[Operator] Add new operator "normalize" that makes a group of layers (layer norm, group norm and instance norm) faster using hidet script by xinli-git · Pull Request #257 · hidet-org/hidet

xinli-git · 2023-05-29T05:23:27Z

Refactor the normalize op to use a dedicated task and hidet script implementation

3 main optimizations

welford reduce: this is a one-pass algorithm that only reads from global memory once and writes it back once. Compared to the previous approach, this will reduce global memory by at least 2x.
fused mean var calculation and norm into a single kernel -> reduce redundant global memory access
2 stage reduce (1024 -> 32 -> 1) for larger reduction sizes

Before

Compiling cuda task subtract(x=float32(1, 128, 768), y=float32(1, 128, 1), z=float32(1, 128, 768))...
Compiling cuda task reduce_avg(x=float32(1, 128, 768), y=float32(1, 128, 1), dims=[2], keep_dim=True, reduce_type='avg', accumulate_dtype='float32')...
Compiling cuda task fused(x=float32(1, 128, 768), y=float32(1, 128, 1), fused_ops='square reduce_avg adds rsqrt', anchor='reduce_avg')...
Compiling cuda task fused(y=float32(768,), x=float32(1, 128, 768), y=float32(1, 128, 1), z=float32(1, 128, 768), fused_ops='mul mul', anchor='mul')...
Compiling cuda task fused(y=float32(768,), y=float32(768,), x=float32(1, 128, 768), y=float32(1, 128, 1), z=float32(1, 128, 768), fused_ops='mul mul add', anchor='add')...

now:

Compiling cuda task normalize_float32(x=float32(1, 128, 768), y=float32(1, 128, 768), dims=[2], accumulate_dtype='float32', epsilon=1e-12f)...
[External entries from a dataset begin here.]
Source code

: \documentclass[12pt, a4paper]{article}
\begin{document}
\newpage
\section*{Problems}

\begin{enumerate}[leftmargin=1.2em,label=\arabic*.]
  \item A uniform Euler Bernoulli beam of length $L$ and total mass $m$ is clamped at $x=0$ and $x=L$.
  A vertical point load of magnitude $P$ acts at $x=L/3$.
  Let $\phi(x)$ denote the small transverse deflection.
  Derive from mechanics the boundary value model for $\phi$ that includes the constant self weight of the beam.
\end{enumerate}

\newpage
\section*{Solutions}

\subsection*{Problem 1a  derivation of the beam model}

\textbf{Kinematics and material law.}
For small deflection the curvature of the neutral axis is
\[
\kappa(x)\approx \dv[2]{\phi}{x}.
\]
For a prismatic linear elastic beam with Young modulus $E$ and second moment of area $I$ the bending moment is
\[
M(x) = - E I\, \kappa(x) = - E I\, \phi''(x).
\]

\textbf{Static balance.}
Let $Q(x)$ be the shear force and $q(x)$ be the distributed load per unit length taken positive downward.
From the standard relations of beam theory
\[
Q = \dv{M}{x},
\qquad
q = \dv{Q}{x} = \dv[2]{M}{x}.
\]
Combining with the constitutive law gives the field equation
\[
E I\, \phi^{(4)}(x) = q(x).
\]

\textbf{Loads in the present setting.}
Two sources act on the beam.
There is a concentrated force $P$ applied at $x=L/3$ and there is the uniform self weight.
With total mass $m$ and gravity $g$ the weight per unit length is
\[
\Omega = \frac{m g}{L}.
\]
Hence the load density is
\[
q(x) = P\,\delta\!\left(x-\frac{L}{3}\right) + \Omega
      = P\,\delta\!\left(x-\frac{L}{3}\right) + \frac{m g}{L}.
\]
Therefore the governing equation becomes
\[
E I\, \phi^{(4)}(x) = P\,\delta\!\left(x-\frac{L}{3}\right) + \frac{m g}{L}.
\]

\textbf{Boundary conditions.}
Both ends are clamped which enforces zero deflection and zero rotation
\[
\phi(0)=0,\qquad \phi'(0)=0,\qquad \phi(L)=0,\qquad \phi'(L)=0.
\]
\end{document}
I have a suspicion that this can somehow also work with epilogue fusion enabled, but probably need to discuss further with Yaoyao. The use case is that usually there is an affine transformation after the normalization.

I tried the benchmark on bert-base-uncased (resnet is unaffected), there was not a huge improvement in performance, I think this model is not heavily limited by layernorm. I'll look at some micro benchmarking soon.

hidet bench --cache-dir ./test_cache --space 2 --dtype float32 --report bert-seq128-f32.txt --tensor-core nlp --seq-length 128 --models bert-base-uncased
...
| model                   | inputs             |   eager |   reduce-overhead |   max-autotune |   hidet(2) |

|-------------------------|--------------------|---------|-------------------|----------------|------------|

| model/bert-base-uncased | f32, bs=1, seq=128 |   2.863 |             2.715 |          2.815 |      2.023 |

and

hidet bench --cache-dir ./test_cache --space 2 --dtype float16 --report bert-seq128-f16.txt --tensor-core nlp --seq-length 128 --models bert-base-uncased
| model                   | inputs             |   eager |   reduce-overhead |   max-autotune |   hidet(2) |

|-------------------------|--------------------|---------|-------------------|----------------|------------|

| model/bert-base-uncased | f16, bs=1, seq=128 |   1.710 |             1.701 |          1.097 |      1.521 |

As compared to main

FP32
| model                   | inputs             |   eager |   reduce-overhead |   max-autotune |   hidet(2) |

|-------------------------|--------------------|---------|-------------------|----------------|------------|

| model/bert-base-uncased | f32, bs=1, seq=128 |   3.043 |             2.858 |          2.779 |      2.076 |

| model                   | inputs             |   eager |   reduce-overhead |   max-autotune |   hidet(2) |

FP16

|-------------------------|--------------------|---------|-------------------|----------------|------------|

| model/bert-base-uncased | f16, bs=1, seq=128 |   1.704 |             1.671 |          1.098 |      1.573 |

…ementation WIP fix compute modify resolve wip

yaoyaoding

Thanks @xinli-git ! Great job!

I left some comments, and we can discuss them offline. This PR itself is ready be to merged after passing the CI.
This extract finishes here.